• _Extracted entries_:

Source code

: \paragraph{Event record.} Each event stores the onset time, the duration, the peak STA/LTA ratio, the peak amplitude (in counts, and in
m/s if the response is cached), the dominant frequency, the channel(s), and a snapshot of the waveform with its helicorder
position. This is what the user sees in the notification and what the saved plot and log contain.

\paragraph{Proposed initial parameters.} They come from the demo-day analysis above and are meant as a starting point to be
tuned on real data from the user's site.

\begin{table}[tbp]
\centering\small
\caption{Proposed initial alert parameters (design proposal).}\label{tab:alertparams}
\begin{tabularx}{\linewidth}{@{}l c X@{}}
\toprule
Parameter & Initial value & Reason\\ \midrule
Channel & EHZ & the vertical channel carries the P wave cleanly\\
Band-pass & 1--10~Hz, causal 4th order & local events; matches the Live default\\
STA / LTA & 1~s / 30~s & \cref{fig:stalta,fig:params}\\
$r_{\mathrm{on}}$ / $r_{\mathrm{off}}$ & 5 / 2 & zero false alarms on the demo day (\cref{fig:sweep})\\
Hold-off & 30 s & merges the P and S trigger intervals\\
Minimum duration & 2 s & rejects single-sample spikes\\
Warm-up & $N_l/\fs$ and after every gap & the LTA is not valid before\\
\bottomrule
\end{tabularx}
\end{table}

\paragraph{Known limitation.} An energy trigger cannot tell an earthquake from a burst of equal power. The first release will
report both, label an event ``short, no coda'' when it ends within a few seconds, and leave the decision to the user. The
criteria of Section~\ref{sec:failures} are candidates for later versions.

• _Work to be completed_: Restate the records from above exactly as they read.

• _Solution to this exercise_:
Source code

: \paragraph{Event record.} Each event stores the onset time, the duration, the peak STA/LTA ratio, the peak amplitude (in counts, and in
m/s if the response is cached), the dominant frequency, the channel(s), and a snapshot of the waveform with its helicorder
position. This is what the user sees in the notification and what the saved plot and log contain.

\paragraph{Proposed initial parameters.} They come from the demo-day analysis above and are meant as a starting point to be
tuned on real data from the user's site.

\begin{table}[tbp]
\centering\small
\caption{Proposed initial alert parameters (design proposal).}\label{tab:alertparams}
\begin{tabularx}{\linewidth}{@{}l c X@{}}
\toprule
Parameter & Initial value & Reason\\ \midrule
Channel & EHZ & the vertical channel carries the P wave cleanly\\
Band-pass & 1--10~Hz, causal 4th order & local events; matches the Live default\\
STA / LTA & 1~s / 30~s & \cref{fig:stalta,fig:params}\\
$r_{\mathrm{on}}$ / $r_{\mathrm{off}}$ & 5 / 2 & zero false alarms on the demo day (\cref{fig:sweep})\\
Hold-off & 30 s & merges the P and S trigger intervals\\
Minimum duration & 2 s & rejects single-sample spikes\\
Warm-up & $N_l/\fs$ and after every gap & the LTA is not valid before\\
\bottomrule
\end{tabularx}
\end{table}

\paragraph{Known limitation.} An energy trigger cannot tell an earthquake from a burst of equal power. The first release will
report both, label an event ``short, no coda'' when it ends within a few seconds, and leave the decision to the user. The
criteria of Section~\ref{sec:failures} are candidates for later versions.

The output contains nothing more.